Yup, sounds familiar. I managed to kill the same plant while 'more difficult' species like R. wallachi did just great. For some people java ferns just don't do well at all. I've talked to several people that have the same problem. Apparent idiots bring bushel baskets of the stuff to sell/give away at the LFS and the rest of us can't even keep it alive. I think the most important thing you've stated is that you have 3 wpg. I've been told that they 'wilt' under bright light. They also don't seem to want or need the extra CO2. I have a few plants and they're doing much better (but not great) since I've moved them to shady areas of the tank.

That said, I've seen plenty of aquascapes with plants that you know require 3 or 4 wpg with huge, beautiful ferns right out in the open. I've also noticed that ferns from other people's aquariums actually pearl for a few days after being placed in my tank. Then they stop. I'm guessing that the prior 'owners' have some key nutrient that I'm missing or that very high levels of CO2 just 'outrun' the fern's ability to keep up.
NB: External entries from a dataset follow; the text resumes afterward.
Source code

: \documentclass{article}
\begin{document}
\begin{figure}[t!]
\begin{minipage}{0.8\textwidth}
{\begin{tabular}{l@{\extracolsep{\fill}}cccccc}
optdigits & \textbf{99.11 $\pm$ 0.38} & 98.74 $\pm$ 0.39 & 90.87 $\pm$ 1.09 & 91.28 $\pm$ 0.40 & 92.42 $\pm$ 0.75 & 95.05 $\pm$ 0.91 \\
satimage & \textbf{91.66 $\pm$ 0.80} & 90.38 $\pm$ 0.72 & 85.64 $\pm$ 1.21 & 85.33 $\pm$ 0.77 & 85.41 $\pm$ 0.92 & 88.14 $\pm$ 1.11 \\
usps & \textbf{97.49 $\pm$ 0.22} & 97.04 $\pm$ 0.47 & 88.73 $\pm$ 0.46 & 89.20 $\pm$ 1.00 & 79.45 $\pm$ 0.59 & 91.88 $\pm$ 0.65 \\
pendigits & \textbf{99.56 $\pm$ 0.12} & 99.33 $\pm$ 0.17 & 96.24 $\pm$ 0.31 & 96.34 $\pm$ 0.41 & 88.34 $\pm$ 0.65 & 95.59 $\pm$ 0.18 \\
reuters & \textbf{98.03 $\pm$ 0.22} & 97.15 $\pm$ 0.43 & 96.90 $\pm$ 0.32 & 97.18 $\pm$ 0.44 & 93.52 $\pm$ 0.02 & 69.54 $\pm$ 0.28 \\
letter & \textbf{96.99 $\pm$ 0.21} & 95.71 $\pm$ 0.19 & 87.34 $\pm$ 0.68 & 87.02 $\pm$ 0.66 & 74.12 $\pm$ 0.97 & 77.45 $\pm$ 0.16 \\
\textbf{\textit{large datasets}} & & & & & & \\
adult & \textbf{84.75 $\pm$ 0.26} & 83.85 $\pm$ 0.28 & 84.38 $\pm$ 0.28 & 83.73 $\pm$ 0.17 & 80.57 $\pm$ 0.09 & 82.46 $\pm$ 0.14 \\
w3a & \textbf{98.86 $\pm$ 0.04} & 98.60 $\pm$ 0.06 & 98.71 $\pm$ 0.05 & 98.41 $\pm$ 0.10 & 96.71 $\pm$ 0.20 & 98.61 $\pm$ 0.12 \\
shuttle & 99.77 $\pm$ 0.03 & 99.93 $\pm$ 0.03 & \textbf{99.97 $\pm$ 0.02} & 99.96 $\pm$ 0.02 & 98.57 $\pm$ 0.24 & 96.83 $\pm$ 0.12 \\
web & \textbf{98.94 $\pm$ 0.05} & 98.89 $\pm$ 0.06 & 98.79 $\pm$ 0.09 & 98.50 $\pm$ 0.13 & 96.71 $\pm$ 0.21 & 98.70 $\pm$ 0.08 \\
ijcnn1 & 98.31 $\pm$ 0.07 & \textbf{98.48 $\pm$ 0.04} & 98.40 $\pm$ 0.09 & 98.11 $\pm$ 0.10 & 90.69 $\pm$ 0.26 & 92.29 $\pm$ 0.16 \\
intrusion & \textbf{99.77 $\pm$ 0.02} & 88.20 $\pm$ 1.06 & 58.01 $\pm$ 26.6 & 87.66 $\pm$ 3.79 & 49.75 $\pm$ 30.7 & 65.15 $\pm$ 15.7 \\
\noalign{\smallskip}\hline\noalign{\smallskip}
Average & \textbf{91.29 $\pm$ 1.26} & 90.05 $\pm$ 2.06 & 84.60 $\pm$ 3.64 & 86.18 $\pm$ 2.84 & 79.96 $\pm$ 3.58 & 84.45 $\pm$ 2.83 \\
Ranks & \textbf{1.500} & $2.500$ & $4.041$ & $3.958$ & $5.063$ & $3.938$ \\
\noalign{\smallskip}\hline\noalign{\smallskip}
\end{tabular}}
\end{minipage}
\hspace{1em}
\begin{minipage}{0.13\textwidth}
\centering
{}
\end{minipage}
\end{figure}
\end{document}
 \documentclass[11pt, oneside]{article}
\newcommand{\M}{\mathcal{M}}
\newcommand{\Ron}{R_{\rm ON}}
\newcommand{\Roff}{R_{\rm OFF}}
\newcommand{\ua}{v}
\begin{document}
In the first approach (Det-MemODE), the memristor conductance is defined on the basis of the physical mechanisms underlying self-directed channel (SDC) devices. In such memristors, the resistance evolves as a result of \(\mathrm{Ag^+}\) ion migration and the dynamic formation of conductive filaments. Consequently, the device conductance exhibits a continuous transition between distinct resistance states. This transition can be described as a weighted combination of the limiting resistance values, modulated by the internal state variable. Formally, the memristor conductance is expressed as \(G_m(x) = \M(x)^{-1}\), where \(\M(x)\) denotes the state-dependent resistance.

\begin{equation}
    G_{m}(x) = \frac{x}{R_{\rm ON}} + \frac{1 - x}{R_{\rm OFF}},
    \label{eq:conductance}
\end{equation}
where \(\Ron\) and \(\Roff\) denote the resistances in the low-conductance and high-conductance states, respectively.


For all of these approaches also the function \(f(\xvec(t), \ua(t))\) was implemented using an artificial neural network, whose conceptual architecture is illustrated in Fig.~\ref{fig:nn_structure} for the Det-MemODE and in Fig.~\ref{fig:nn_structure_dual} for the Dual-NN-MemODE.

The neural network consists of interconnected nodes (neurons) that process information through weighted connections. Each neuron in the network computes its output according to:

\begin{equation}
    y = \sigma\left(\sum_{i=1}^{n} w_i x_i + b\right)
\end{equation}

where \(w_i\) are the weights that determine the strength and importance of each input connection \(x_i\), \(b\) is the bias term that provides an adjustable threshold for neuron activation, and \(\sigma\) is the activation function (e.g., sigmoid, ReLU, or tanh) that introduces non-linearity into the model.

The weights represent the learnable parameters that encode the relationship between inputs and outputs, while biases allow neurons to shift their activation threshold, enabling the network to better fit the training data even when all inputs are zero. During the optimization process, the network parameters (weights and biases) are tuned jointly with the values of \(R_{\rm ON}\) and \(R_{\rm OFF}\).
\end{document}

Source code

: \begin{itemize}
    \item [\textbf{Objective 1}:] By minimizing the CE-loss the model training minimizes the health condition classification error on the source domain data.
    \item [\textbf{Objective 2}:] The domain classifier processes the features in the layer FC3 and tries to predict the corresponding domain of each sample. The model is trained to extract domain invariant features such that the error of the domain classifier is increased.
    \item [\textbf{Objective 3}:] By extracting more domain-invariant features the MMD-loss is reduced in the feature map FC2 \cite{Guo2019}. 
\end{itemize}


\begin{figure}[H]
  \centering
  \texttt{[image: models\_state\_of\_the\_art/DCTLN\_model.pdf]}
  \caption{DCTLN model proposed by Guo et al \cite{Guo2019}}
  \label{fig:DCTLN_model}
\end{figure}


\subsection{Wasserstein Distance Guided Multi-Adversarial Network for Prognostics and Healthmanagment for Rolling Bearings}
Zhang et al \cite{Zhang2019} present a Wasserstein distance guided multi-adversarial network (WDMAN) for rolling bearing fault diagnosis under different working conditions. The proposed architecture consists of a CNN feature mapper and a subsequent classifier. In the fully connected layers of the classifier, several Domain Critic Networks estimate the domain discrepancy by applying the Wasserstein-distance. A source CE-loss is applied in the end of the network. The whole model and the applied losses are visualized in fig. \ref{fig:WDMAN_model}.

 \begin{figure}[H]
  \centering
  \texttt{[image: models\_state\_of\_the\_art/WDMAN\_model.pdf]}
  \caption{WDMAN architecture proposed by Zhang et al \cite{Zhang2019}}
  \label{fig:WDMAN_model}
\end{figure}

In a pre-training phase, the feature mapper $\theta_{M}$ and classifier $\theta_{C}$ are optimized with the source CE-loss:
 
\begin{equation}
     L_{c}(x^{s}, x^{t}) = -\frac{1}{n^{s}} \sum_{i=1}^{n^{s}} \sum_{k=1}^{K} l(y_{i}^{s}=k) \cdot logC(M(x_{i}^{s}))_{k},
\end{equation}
I'd be interested in other people's experience. I too am mystified.


----------



## trenac (Jul 16, 2004)

The older leaves of my Java Ferns do same thing or if they are producing plantlets the same thing happens. But there is always new leaves growing in to replace the dieing ones. I usually just clip off the ugly brown leaves. I read once that increasing N03 will prevent this from happening to your Java ferns.


----------



## HeyPK (Jan 23, 2004)

Try an "indicator plant" with your java ferns. I recommend a very small floating water sprite plant, about the size of a penny. If it stays nice and green and grows rapidly, then the java fern should also be doing well. If the fern is not doing well, then we go back to square one.


----------



## rgrycki (Jun 13, 2005)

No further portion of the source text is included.